There are no ISKCON temples in Cuba. But in the capital city of Havana, thirty to forty people attend weekly programs at the home of congregation leader Janardana Dasa.
“Janardana, a disciple of Bhaktimarga Swami, is only twenty-three years old, and has been the congregation leader since he was nineteen,” Ikshvaku explains. “His wife and mother are also devotees, and have been worshiping ISKCON Cuba’s 1-foot tall Gaura Nitai Deities for the past five years. They are the heroes of the country.”
Meanwhile in Matanzas, a city one-and-a-half hour’s drive and about 100 kilometers to the East of Havana, around forty people attend programs run by congregation leader Harikeli Dasi.

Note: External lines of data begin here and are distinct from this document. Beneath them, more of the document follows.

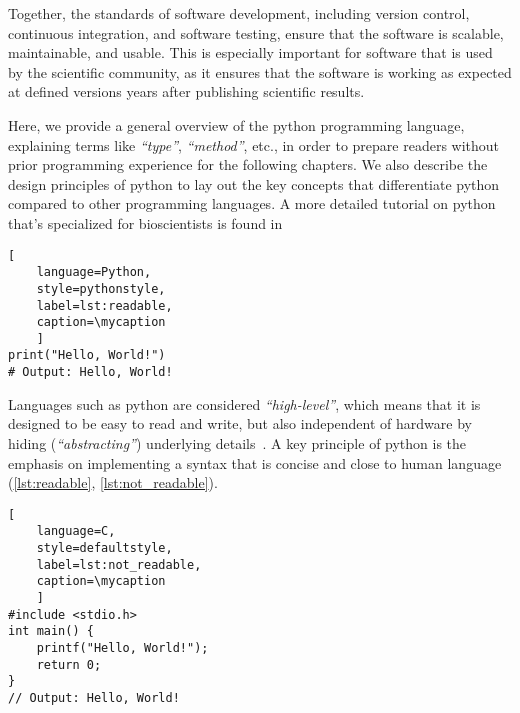 Together, the standards of software development, including version control,
continuous integration, and software testing, ensure that the software is
scalable, maintainable, and usable. This is especially important for software
that is used by the scientific community, as it ensures that the software is
working as expected at defined versions years after publishing scientific
results.

Here, we provide a general overview of the python programming language,
explaining terms like \textit{``type''}, \textit{``method''}, etc., in order to
prepare readers without prior programming experience for the following chapters.
We also describe the design principles of python to lay out the key concepts
that differentiate python compared to other programming languages. A more
detailed tutorial on python that's specialized for bioscientists is found
in~\citealt{ekmekciIntroductionProgrammingBioscientists2016}

\def\mycaption{ Example of
    readable python code. This one-line code returns the words (string)
    \texttt{'Hello, World!'} when executed. The command is straightforward and easy
    to understand.}
\begin{lstlisting}[
    language=Python, 
    style=pythonstyle,
    label=lst:readable,
    caption=\mycaption
    ]
print("Hello, World!")
# Output: Hello, World!
\end{lstlisting}

Languages such as python are considered \textit{``high-level''}, which means
that it is designed to be easy to read and write, but also independent of
hardware by hiding (\textit{``abstracting''}) underlying
details~\cite{PythonLanguageReference}. A key principle of python is the
emphasis on implementing a syntax that is concise and close to human language
(\autoref{lst:readable}, \autoref{lst:not_readable}).

\def\mycaption{ Example of less readable code written in the low-level
    programming language C. This code is doing exactly the same as the python
    code in \autoref{lst:readable}. The command is harder to understand because
    more steps are needed to access the same functionality, including the
    definition of a function}
\begin{lstlisting}[
    language=C, 
    style=defaultstyle,
    label=lst:not_readable, 
    caption=\mycaption
    ]
#include <stdio.h>
int main() {
    printf("Hello, World!");
    return 0;
}
// Output: Hello, World!
\end{lstlisting}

Cuba is one of those few countries where ISKCON is still in those exciting, pioneering days. So far, there are only eight initiated devotees—four by Hridayananda Dasa Goswami, and four by Bhaktimarga Swami. And the society has not yet been legalized in the country, although Cuba’s Department of Justice is happy enough with the devotees’ cultural presentation of Krishna consciousness.
Bhaktimarga Swami initiates a new devotee
Bhaktimarga Swami visited this fresh new ground for the third time from December 22nd to December 28th last year; and, like a spiritual Santa Claus, the jovial Swami brought with him the Christmas present of Sri Krishna.
In Cuba, he met up with Ikshvaku Dasa and his wife Yashoda Dasi, who is an inspiration to the Cuban congregation, as it so far lacks many female members.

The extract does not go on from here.